News  ·  05 | 08 | 2018

"Una storia che nasce da lontano"

Intervista a Costanza Quatriglio, regista di "Sembra mio figlio" - Fuori concorso

 Con la vicenda di Ismail, un uomo che si mette in viaggio alla ricerca della madre dopo essere scappato da bambino dall’Afghanistan, torni a un film di finzione. Il tutto però nasce da una storia vera… 

La storia nasce da lontano: nel 2005 giravo il mio film documentario Il mondo addosso, dove raccontavo le storie di bambini migranti, arrivati da soli in Italia dopo essere fuggiti dalle loro terre di nascita. In quell’occasione avevo conosciuto Jan ed ero stata colpita dalla sua avventura: era scappato dall’Afghanistan perché appartenente alla minoranza hazara che veniva perseguitata dai talebani. Ma non solo: quel ragazzo, nonostante fosse ancora minorenne e vivesse in una casa famiglia, trascorreva da volontario le notti nelle stazioni di Roma per aiutare altri bambini afghani che si trovavano in condizioni simili. E tutto questo lo faceva con grande spirito di altruismo e trattenendo dentro di sé un desiderio intimo e inconfessabile: la speranza di incontrare qualcuno che gli potesse dare qualche informazione su sua madre. Qualche anno dopo l’uscita de Il mondo addosso quel miracolo è avvenuto e quando Jan me l’ha raccontato, mi si è aperto un mondo. 

 

Nato da una profonda fiducia, il film infatti restituisce questa temperatura intima fin dalle prime scene…. 

Il carattere dell’intimità è connaturato alla storia. Il film sonda quelle soglie dove ci sono le speranze e i dolori più indicibili, quelli di un uomo che va alla ricerca della propria madre.

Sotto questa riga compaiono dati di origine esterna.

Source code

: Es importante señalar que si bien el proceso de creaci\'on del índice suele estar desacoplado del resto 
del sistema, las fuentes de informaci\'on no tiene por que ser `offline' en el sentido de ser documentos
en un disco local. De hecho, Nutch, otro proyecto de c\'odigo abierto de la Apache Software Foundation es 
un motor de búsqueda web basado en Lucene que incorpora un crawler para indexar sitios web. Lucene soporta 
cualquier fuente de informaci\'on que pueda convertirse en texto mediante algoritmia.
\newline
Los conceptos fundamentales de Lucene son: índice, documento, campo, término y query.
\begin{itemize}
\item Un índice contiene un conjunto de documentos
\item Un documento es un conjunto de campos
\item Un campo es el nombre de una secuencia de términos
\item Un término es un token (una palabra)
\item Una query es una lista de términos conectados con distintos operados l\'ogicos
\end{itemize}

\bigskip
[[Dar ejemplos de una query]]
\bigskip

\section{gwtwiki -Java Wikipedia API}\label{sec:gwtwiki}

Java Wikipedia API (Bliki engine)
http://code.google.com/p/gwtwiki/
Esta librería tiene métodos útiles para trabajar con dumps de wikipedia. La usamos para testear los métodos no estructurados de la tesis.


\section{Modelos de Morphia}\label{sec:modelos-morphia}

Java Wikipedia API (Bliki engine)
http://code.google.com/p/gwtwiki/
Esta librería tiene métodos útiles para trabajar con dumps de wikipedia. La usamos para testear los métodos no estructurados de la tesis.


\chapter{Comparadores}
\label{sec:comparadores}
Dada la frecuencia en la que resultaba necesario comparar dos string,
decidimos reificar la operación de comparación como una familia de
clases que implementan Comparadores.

Per la scrittura era necessario mettersi in posizione d’ascolto. L’ascolto, nel perdurare del lavoro di costruzione del film, è diventato quella cura e quell’attenzione ad ogni singolo dettaglio e sussurro dell’anima del protagonista. Il bisogno di raccontarsi e quello di essere riconosciuti dalla madre hanno la stessa forza. 

 

Un bisogno che resta “incentrato sul protagonista, mentre gli altri personaggi rimangono quasi sempre fuoricampo… 

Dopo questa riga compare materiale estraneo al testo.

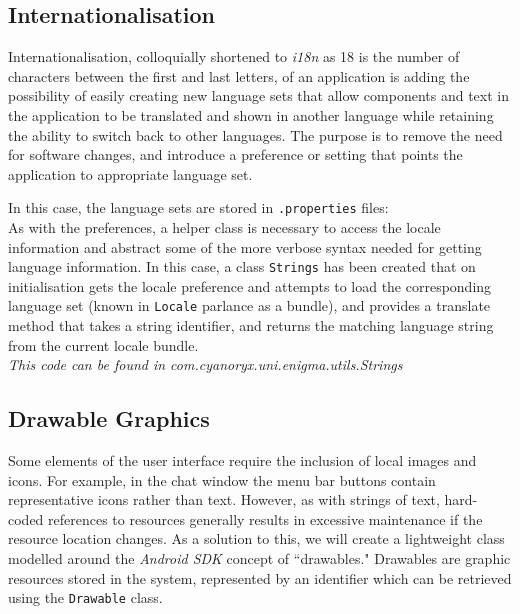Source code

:   \subsection{Internationalisation}
  
  Internationalisation, colloquially shortened to \emph{i18n} as 18 is the number of characters between the first and last letters, of an application is adding the possibility of easily creating new language sets that allow components and text in the application to be translated and shown in another language while retaining the ability to switch back to other languages. The purpose is to remove the need for software changes, and introduce a preference or setting that points the application to appropriate language set.
  
  In this case, the language sets are stored in \verb!.properties! files: \\
  
  
  
  As with the preferences, a helper class is necessary to access the locale information and abstract some of the more verbose syntax needed for getting language information. In this case, a class \verb!Strings! has been created that on initialisation gets the locale preference and attempts to load the corresponding language set (known in \verb!Locale! parlance as a bundle), and provides a translate method that takes a string identifier, and returns the matching language string from the current locale bundle. \\
  
  
  
  \emph{This code can be found in com.cyanoryx.uni.enigma.utils.Strings}
  
  \subsection{Drawable Graphics}
  
  Some elements of the user interface require the inclusion of local images and icons. For example, in the chat window the menu bar buttons contain representative icons rather than text. However, as with strings of text, hard-coded references to resources generally results in excessive maintenance if the resource location changes. As a solution to this, we will create a lightweight class modelled around the \emph{Android SDK} concept of ``drawables." Drawables are graphic resources stored in the system, represented by an identifier which can be retrieved using the \verb!Drawable! class.\\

Ho voluto mantenere un fondale evocativo dentro al quale si muove un personaggio che è alla ricerca di qualcosa che continuamente sfugge. Gli altri ci sono e sono tanti, ma all’inizio del film restano fuoricampo, proprio perché ho voluto stabilire un rapporto di prossimità con il protagonista. Nel corso del film, poi, il fuoricampo entra in campo. Quando Ismail decide di intraprendere il suo viaggio, si ritroverà in un mondo dalle proporzioni invertite perché diventa un piccolo punto in mezzo alla moltitudine, alla massa anonima. In un certo senso il suo corpo si rimpicciolisce, proprio mentre la nostra conoscenza si allarga fino alla comprensione della portata gigantesca della storia. 

 

Come ti sei trovata a dirigere un attore che parla nella lingua madre hazara?  

La sceneggiatura era in italiano e il lavoro fatto con l’attore principale Basir Ahang non è stato di semplice traduzione. Per lui è stato un vero processo di appropriazione di luci e ombre del personaggio e per me è stato un modo per entrare nei segreti della lingua attraverso l’esattezza delle sfumature di ogni singola parola. Persiano, indoeuropeo, radici antiche e profonde per una lingua che, man mano che realizzavo il film, aveva davvero la risonanza della lingua madre dell’umanità.